▶ _Work required_
Look through the data below and work out how many lines hold "What"; state only the number.

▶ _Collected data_
━━━━━━━━━━

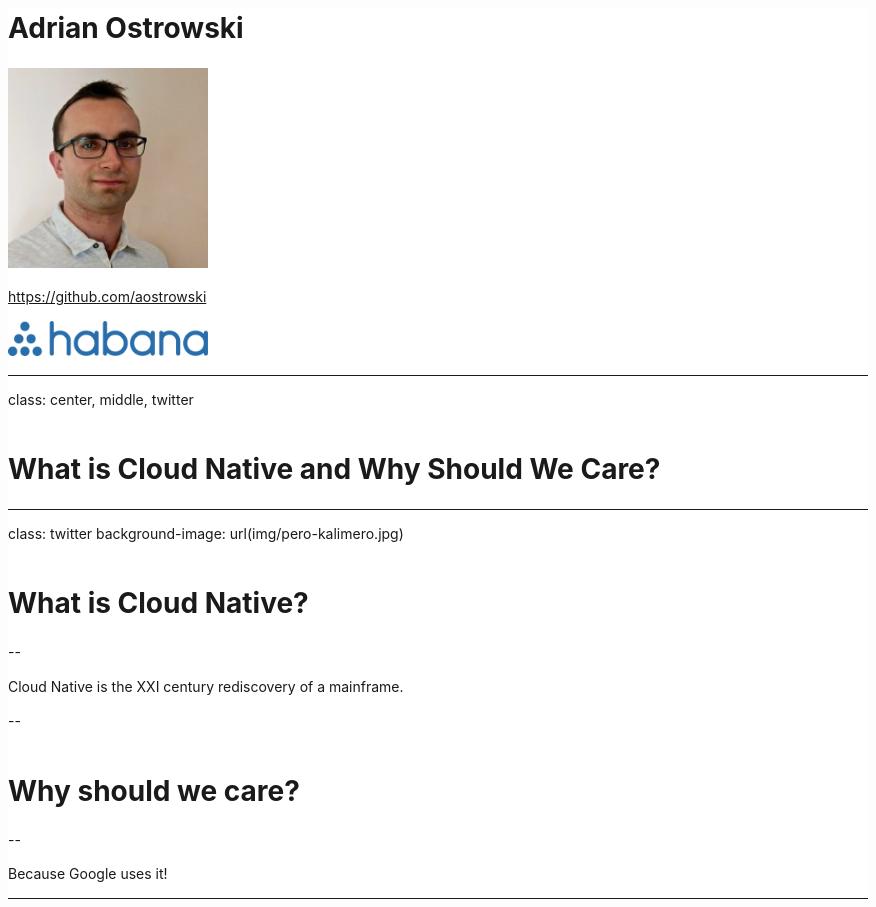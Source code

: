 # Adrian Ostrowski

<img src="img/ao.jpg" style="width: 200px; height: 200px"/>

<https://github.com/aostrowski>

<img src="img/logos/Habana_Blue.png" style="width: 200px; border-radius: 0px"/>

---

class: center, middle, twitter

# What is Cloud Native and Why Should We Care?

---

class: twitter
background-image: url(img/pero-kalimero.jpg)

# What is Cloud Native?

--

Cloud Native is the XXI century rediscovery of a mainframe.

--

# Why should we care?

--

Because Google uses it!

---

━━━━━━━━━━

▶ _Written solution_
2